TASK DETAILS:
Transcribe exactly the lines that fall between the one holding "##subject train and" and the one holding "X<- rbind(X_train,X_test)", inclusive, from the entries below.

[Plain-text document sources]
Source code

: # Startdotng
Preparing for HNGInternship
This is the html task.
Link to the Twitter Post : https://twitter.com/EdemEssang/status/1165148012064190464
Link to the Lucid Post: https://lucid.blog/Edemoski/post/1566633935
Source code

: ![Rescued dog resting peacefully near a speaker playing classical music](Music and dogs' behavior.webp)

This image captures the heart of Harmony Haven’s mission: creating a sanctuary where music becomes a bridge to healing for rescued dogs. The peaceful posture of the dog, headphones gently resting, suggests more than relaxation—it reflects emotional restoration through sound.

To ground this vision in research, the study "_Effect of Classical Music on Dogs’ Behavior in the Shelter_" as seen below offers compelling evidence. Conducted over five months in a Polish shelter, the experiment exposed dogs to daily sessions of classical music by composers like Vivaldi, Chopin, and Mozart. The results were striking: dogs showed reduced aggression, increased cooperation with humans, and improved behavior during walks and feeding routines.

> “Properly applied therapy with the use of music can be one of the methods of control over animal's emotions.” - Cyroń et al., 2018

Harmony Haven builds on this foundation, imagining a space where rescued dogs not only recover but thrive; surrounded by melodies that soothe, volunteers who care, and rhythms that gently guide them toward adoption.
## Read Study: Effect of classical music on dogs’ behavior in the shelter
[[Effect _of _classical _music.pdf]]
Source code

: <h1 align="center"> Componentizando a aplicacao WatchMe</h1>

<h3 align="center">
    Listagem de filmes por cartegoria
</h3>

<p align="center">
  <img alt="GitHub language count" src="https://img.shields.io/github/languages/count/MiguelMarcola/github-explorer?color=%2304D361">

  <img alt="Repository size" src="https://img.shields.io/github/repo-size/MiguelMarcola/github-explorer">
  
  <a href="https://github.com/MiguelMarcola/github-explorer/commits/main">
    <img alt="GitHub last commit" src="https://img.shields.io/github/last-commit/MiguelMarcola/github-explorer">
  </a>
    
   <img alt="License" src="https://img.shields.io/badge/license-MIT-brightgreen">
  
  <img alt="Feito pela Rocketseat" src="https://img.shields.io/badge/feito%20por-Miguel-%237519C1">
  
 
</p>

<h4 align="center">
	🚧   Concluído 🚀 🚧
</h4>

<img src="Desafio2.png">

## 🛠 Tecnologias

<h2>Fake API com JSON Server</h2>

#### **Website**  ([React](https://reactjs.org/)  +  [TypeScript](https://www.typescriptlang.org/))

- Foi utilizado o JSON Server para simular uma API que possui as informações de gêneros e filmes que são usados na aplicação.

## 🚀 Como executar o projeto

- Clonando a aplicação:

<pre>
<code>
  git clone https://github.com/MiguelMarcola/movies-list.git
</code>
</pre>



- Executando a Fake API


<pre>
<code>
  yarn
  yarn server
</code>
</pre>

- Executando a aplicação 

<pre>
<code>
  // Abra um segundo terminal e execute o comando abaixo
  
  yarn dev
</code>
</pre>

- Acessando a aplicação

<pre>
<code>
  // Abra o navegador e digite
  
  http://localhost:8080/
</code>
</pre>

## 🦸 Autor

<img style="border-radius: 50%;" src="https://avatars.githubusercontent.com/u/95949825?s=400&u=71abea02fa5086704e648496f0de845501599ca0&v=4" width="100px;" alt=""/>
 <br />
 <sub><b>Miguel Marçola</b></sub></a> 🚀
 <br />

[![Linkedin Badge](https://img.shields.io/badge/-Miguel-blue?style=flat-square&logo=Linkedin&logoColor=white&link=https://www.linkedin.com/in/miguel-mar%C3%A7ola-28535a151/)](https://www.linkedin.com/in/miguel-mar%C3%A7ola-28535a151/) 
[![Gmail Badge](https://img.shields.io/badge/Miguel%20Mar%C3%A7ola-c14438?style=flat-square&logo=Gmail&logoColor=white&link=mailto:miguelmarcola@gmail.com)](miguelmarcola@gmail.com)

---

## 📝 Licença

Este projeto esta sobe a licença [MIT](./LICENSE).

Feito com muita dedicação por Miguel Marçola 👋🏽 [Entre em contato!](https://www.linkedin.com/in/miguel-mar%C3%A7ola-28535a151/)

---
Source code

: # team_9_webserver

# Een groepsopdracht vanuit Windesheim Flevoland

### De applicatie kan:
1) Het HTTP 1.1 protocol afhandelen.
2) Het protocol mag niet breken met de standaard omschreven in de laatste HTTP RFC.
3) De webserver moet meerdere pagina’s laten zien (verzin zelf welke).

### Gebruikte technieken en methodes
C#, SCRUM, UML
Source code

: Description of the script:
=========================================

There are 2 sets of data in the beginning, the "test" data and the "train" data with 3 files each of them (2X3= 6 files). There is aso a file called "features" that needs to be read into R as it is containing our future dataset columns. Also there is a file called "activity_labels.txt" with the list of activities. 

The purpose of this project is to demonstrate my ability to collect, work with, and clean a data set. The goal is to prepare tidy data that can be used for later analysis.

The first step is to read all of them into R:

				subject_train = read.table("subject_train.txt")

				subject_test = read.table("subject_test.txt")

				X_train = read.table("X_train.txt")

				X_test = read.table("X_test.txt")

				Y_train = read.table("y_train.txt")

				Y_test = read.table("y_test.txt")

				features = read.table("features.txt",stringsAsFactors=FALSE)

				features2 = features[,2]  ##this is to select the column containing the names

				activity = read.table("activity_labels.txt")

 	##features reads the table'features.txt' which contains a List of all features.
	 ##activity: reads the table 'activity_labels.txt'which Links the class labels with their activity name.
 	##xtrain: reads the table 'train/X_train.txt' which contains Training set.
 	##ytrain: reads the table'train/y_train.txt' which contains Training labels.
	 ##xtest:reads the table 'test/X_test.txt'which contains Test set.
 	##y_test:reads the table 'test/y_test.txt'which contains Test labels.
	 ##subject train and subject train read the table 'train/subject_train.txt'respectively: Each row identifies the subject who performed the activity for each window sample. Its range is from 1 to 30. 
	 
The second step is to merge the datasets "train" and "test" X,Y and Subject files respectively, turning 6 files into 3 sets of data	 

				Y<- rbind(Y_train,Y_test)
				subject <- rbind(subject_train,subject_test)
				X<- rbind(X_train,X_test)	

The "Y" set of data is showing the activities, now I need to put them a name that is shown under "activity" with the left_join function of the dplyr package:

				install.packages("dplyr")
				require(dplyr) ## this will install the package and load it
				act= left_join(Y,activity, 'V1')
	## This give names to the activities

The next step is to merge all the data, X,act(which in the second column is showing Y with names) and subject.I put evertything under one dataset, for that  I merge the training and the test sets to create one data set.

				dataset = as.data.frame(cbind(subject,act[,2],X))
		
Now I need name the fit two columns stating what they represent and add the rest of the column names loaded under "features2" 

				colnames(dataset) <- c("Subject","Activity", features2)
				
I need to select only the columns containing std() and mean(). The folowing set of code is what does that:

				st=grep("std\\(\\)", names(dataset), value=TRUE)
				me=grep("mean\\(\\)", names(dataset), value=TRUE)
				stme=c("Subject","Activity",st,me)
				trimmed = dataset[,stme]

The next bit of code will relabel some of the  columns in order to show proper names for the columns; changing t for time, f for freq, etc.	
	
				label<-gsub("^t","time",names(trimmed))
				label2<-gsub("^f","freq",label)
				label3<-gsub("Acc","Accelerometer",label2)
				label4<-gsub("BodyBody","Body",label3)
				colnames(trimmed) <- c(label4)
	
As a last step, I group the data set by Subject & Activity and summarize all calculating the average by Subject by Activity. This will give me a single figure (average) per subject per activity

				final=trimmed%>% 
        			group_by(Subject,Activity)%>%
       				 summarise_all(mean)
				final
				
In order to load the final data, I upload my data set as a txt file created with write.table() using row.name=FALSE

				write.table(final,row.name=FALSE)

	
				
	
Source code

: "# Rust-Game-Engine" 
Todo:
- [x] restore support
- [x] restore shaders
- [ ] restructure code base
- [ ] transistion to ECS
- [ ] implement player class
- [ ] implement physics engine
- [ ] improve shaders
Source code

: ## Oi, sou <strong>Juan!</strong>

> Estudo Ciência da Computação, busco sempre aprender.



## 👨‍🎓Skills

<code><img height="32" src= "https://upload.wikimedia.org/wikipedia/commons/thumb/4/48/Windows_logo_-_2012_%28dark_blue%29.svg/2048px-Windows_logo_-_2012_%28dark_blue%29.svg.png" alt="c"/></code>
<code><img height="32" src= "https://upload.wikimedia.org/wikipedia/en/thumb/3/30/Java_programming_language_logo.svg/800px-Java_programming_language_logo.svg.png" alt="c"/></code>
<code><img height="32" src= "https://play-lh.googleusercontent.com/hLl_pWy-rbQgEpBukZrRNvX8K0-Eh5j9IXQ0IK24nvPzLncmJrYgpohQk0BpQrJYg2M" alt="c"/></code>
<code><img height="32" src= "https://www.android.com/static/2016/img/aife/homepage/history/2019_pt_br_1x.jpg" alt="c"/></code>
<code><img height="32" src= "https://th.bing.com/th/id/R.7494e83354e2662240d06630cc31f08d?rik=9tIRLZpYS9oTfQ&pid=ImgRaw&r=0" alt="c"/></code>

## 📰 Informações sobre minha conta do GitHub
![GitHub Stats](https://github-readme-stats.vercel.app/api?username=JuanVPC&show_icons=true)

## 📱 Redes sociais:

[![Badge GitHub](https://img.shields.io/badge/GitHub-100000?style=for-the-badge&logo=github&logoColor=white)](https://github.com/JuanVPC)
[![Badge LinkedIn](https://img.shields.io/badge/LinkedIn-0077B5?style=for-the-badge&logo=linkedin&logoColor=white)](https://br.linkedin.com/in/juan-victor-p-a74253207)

RESPONSE AREA:
	 ##subject train and subject train read the table 'train/subject_train.txt'respectively: Each row identifies the subject who performed the activity for each window sample. Its range is from 1 to 30. 
	 
The second step is to merge the datasets "train" and "test" X,Y and Subject files respectively, turning 6 files into 3 sets of data	 

				Y<- rbind(Y_train,Y_test)
				subject <- rbind(subject_train,subject_test)
				X<- rbind(X_train,X_test)	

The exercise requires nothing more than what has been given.